## WORK ITEM
Across the records, find how many lines include the string "shields" and answer with only the figure.

Dataset items
□ □ □
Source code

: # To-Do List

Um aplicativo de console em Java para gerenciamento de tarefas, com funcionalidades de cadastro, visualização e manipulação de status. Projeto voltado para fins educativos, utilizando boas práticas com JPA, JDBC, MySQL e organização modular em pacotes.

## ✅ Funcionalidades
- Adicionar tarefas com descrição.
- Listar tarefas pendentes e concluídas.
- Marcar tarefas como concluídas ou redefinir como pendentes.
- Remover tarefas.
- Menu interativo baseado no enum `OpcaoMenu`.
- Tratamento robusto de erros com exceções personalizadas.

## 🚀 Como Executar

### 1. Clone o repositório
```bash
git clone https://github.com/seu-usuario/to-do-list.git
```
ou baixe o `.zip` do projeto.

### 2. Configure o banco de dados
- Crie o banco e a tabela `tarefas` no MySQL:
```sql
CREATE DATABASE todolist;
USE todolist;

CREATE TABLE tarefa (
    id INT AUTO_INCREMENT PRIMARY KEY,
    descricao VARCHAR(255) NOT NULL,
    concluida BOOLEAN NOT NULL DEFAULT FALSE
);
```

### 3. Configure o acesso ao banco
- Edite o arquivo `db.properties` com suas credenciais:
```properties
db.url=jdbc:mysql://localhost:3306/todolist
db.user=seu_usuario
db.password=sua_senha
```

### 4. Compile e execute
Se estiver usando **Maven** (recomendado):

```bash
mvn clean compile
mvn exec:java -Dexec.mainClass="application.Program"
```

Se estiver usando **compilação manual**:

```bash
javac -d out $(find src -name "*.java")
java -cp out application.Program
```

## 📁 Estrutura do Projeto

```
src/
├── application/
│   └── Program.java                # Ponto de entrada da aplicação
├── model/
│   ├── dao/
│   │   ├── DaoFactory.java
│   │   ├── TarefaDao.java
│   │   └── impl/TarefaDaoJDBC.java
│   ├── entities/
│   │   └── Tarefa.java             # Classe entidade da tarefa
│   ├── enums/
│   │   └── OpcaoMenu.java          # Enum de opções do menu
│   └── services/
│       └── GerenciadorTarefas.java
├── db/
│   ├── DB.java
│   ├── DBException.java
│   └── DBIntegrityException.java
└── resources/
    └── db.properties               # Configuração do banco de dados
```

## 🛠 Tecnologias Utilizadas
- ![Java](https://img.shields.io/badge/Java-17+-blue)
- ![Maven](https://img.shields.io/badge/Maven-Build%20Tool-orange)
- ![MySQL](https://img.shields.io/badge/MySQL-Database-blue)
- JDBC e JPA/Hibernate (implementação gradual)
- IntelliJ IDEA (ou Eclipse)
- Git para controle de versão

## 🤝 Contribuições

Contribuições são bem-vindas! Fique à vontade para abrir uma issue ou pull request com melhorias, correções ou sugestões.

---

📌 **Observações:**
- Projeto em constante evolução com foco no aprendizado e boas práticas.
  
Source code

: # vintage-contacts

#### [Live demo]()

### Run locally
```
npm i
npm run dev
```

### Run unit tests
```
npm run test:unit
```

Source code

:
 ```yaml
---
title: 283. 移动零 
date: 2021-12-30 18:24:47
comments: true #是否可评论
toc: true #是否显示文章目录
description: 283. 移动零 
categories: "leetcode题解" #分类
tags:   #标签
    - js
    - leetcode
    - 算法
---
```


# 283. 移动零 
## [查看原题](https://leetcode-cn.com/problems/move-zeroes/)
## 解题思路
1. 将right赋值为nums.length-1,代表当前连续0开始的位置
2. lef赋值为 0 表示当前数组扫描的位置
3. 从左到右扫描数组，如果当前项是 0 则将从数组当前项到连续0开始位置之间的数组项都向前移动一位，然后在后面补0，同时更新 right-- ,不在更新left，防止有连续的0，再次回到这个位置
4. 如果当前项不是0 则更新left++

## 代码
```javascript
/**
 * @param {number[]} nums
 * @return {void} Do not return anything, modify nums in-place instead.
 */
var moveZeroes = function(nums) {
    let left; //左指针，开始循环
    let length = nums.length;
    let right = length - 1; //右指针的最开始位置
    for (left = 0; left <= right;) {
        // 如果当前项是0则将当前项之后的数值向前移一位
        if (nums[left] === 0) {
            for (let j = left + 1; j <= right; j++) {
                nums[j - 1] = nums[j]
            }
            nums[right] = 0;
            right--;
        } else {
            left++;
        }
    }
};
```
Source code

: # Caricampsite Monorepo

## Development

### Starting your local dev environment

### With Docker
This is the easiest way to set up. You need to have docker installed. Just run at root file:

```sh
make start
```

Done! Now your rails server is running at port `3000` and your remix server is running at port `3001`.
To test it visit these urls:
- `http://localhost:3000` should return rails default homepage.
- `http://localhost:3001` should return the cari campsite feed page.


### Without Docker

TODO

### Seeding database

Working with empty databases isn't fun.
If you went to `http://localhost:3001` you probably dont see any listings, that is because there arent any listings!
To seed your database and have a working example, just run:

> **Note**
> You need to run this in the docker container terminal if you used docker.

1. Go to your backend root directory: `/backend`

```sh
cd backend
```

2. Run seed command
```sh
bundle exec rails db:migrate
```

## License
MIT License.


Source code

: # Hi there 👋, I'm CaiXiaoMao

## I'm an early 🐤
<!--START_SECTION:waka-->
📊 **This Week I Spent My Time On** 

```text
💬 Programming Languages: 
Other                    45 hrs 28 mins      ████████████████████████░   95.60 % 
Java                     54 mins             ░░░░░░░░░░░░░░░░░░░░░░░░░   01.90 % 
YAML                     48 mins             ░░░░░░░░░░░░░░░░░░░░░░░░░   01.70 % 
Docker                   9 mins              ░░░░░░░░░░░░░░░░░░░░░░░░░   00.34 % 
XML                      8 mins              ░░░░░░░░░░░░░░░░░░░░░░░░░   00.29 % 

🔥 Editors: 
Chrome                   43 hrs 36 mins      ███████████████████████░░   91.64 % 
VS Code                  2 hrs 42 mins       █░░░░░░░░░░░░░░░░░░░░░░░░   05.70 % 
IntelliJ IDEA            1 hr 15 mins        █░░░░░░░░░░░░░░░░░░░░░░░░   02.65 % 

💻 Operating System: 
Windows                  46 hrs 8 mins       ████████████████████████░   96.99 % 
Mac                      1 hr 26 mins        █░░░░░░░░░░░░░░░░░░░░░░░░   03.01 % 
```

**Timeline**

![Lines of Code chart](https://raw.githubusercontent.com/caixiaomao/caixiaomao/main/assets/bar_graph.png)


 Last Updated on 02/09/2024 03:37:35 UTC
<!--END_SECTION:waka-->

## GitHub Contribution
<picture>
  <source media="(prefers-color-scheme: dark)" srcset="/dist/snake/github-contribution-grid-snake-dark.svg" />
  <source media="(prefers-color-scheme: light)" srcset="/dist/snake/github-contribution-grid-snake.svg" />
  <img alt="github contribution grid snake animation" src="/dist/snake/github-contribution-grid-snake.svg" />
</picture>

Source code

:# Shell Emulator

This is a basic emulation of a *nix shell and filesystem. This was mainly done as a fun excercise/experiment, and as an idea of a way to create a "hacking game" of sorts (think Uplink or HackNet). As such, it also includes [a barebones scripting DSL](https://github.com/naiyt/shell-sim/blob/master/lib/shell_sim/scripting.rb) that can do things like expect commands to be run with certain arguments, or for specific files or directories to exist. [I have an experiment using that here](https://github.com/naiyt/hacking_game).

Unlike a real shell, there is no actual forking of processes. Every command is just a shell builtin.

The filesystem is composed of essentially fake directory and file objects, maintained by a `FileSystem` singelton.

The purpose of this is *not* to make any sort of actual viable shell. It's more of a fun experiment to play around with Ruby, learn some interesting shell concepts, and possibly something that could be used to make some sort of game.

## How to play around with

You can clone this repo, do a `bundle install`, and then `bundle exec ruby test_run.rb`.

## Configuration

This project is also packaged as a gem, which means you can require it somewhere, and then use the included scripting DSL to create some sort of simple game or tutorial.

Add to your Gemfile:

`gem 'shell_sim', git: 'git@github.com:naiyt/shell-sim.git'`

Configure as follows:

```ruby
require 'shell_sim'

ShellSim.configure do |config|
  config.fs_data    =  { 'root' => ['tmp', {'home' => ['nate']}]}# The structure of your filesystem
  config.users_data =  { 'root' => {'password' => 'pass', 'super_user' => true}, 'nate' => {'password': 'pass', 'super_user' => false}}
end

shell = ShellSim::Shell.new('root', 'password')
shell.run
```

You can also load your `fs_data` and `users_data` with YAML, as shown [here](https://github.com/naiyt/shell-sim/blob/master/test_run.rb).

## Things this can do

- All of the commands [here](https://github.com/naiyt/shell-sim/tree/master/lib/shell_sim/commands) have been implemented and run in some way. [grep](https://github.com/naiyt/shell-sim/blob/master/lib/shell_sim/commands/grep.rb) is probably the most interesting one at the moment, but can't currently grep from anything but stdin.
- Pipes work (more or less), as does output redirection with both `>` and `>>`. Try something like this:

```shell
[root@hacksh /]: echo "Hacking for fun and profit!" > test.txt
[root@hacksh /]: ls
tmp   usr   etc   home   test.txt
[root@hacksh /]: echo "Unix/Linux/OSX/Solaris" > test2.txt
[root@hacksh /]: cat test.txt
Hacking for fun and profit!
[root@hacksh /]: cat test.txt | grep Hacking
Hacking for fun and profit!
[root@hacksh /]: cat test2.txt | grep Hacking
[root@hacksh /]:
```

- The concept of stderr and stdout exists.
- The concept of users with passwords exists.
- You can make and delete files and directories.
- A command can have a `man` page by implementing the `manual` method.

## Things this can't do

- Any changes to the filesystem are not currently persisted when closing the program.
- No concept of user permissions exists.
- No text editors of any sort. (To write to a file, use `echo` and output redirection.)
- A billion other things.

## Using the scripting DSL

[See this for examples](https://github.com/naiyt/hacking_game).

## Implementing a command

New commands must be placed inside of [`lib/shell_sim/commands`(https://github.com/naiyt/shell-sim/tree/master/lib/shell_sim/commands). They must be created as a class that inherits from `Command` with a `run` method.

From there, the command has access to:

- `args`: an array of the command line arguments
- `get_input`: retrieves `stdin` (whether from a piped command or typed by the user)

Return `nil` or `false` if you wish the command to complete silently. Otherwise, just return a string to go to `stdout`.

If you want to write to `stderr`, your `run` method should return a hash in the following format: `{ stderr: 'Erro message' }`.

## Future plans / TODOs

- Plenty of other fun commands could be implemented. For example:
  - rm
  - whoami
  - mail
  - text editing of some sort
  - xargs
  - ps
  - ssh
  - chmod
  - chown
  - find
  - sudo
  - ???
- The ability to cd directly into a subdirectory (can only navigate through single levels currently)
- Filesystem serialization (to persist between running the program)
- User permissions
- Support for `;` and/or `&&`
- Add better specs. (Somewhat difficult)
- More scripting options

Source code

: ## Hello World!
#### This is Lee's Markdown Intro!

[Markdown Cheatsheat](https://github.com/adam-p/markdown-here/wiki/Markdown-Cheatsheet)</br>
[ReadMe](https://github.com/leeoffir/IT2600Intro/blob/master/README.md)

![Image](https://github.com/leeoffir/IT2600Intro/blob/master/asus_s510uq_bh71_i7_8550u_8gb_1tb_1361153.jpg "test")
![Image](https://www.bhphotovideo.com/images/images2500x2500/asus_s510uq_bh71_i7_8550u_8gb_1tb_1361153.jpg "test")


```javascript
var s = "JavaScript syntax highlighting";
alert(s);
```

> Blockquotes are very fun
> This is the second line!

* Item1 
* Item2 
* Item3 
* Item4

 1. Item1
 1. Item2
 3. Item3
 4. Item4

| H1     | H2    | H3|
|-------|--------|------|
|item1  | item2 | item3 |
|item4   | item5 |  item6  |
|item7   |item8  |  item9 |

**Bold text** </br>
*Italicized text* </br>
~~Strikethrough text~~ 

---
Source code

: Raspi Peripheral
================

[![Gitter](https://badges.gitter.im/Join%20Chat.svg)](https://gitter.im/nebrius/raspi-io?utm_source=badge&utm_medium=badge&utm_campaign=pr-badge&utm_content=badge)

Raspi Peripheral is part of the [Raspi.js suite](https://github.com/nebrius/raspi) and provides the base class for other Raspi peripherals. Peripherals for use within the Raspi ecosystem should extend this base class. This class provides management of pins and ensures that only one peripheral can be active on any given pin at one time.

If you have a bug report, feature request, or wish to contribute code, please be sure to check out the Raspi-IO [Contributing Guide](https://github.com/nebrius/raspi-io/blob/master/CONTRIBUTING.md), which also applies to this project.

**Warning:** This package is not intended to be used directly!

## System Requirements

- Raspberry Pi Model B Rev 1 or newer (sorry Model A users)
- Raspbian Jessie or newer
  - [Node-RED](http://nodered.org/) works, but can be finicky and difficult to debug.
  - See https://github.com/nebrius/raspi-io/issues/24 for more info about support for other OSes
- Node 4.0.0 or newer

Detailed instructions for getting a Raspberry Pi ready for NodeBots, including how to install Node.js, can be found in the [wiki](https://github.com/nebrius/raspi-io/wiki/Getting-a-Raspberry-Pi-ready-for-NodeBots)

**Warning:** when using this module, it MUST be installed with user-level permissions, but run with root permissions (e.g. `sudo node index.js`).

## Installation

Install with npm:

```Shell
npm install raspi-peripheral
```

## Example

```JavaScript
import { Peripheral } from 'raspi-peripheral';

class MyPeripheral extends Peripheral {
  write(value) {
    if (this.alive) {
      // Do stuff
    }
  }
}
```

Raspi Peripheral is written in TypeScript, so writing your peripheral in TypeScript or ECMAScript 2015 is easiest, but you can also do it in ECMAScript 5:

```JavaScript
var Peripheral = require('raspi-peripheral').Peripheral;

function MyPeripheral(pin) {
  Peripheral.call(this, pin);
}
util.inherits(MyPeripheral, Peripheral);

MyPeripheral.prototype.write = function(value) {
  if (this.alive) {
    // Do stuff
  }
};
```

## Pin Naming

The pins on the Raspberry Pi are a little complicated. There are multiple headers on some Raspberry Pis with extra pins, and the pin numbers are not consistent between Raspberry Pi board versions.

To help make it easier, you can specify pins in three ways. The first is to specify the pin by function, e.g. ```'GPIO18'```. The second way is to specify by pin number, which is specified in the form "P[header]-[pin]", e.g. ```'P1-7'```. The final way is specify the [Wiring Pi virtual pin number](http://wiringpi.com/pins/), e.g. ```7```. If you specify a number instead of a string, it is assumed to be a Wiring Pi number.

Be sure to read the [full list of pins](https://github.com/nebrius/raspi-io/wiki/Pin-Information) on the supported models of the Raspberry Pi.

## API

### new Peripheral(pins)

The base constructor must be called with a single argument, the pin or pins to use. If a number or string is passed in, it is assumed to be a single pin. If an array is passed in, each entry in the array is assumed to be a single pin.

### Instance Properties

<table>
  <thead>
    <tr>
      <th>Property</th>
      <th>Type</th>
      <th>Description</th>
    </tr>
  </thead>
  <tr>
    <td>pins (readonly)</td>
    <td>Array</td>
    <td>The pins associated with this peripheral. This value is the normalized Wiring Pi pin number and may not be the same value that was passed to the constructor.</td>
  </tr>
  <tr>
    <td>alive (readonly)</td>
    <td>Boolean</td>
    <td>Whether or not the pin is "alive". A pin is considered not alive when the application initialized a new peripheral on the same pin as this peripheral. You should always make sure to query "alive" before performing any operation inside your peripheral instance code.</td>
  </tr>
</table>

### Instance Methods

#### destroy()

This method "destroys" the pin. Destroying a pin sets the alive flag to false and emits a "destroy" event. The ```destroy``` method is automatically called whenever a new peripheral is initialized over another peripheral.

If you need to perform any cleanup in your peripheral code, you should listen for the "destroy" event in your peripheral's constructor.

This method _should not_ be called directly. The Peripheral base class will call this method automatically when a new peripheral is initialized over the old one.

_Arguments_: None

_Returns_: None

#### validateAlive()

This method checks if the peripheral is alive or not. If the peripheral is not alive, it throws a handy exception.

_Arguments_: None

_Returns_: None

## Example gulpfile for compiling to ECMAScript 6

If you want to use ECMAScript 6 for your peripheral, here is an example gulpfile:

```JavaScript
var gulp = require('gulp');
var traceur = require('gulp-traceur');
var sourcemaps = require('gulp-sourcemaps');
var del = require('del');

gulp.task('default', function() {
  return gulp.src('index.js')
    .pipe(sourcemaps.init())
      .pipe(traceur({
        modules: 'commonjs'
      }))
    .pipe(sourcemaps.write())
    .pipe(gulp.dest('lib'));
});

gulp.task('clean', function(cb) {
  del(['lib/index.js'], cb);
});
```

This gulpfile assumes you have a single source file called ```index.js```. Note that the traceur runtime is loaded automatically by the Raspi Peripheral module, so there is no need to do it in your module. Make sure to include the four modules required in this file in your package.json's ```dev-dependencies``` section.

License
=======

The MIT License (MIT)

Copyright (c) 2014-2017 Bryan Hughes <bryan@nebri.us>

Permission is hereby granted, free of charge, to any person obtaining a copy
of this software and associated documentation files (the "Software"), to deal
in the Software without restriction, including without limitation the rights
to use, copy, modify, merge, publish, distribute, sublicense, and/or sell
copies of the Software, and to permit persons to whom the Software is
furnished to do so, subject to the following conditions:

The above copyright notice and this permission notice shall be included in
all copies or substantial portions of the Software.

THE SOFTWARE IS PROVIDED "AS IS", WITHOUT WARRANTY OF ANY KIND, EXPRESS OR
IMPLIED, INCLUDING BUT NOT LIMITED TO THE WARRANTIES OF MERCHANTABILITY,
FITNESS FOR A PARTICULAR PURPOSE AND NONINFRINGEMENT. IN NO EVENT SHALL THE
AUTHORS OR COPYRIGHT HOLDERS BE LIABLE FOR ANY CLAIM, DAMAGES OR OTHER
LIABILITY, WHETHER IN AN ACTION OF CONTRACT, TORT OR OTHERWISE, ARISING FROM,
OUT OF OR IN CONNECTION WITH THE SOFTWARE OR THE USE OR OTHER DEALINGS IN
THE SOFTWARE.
□ □ □
## ANSWER FOR THIS EXERCISE
3